The nice_udp_socket_factory will be removed from the API and will be 
transparently handled by libnice, this way, the user doesn't need to 
provide the library with the udp socket factory anymore.

[/quote]

To extend this a bit, now what a user needs to do is something like this :
1 - create a stun_timer_t,
2 - create a StunAgent and StunMessage,
3 - call stun_usage_bind_create(agent, msg);
4 - start the timer
5 - have a timeout depending on the remainder of the stun_timer
6 - use stun_timer_refresh when necessary and handle whether he needs to 
retransmit or timeout
7 - receive the response and call stun_usage_bind_process(msg, &addr, 
&alternate_server)
8 - if the return value is STUN_USAGE_BIND_RETURN_ALTERNATE_SERVER, 
handle the alternate server
9 - if the return value is STUN_USAGE_BIND_RETURN_SUCCESS, he's done...
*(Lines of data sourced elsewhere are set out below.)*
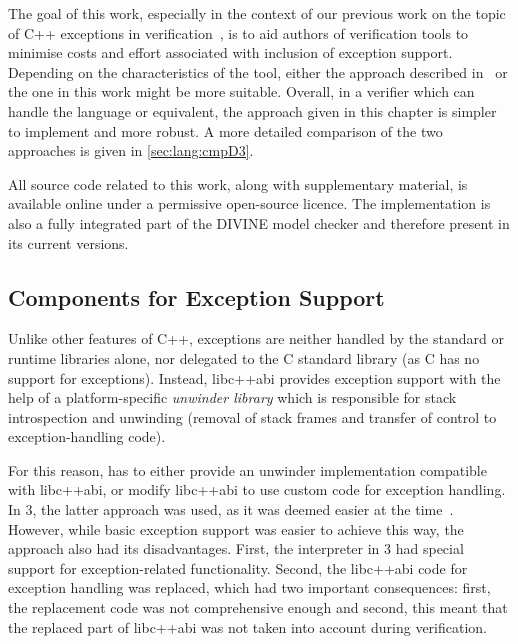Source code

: The goal of this work, especially in the context of our previous work
on the topic of C++ exceptions in
verification~, is to aid authors of
verification tools to minimise costs and effort associated with
inclusion of exception support. Depending on the characteristics of the
tool, either the approach described in~ or
the one in this work might be more suitable. Overall, in a verifier
which can handle the \divm{} language or equivalent, the approach given in
this chapter is simpler to implement and more robust. A more detailed
comparison of the two approaches is given in \autoref{sec:lang:cmpD3}.

All source code related to this work, along with supplementary material, is available online under a permissive open-source licence.
The implementation is also a fully integrated part of the DIVINE model checker
and therefore present in its current versions.

\subsection{Components for Exception Support}

Unlike other features of C++, exceptions are neither handled by the
standard or runtime libraries alone, nor delegated to the C standard
library (as C has no support for exceptions). Instead,
libc++abi provides exception support with the help of a
platform-specific \emph{unwinder library} which is responsible for stack
introspection and unwinding (removal of stack frames and transfer of
control to exception-handling code).

For this reason, \divine{} has to either provide an unwinder implementation
compatible with libc++abi, or modify libc++abi to use
custom code for exception handling. In \divine{} 3, the latter approach was
used, as it was deemed easier at the
time~. However, while basic exception
support was easier to achieve this way, the approach also had its
disadvantages. First, the \llvm{} interpreter in \divine{} 3 had special
support for exception-related functionality. Second, the
libc++abi code for exception handling was replaced, which had two
important consequences: first, the replacement code was not
comprehensive enough
and second, this meant that the replaced part of libc++abi was
not taken into account during verification.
It IS more work, yes, but it is also the only way to provide a more 
useful API that can be used for something other than just doing a simple 
UDP bind.
For convenience, I left the stun_usage_bind_run() function, so if anyone 
just needs a simple UDP bind request, he can just use that synchronous 
API. You can also look at it to see how the new API should be used and 
what was removed from the stun_bind_start (the transport usage is not 
used by libnice though).

Thanks!
Youness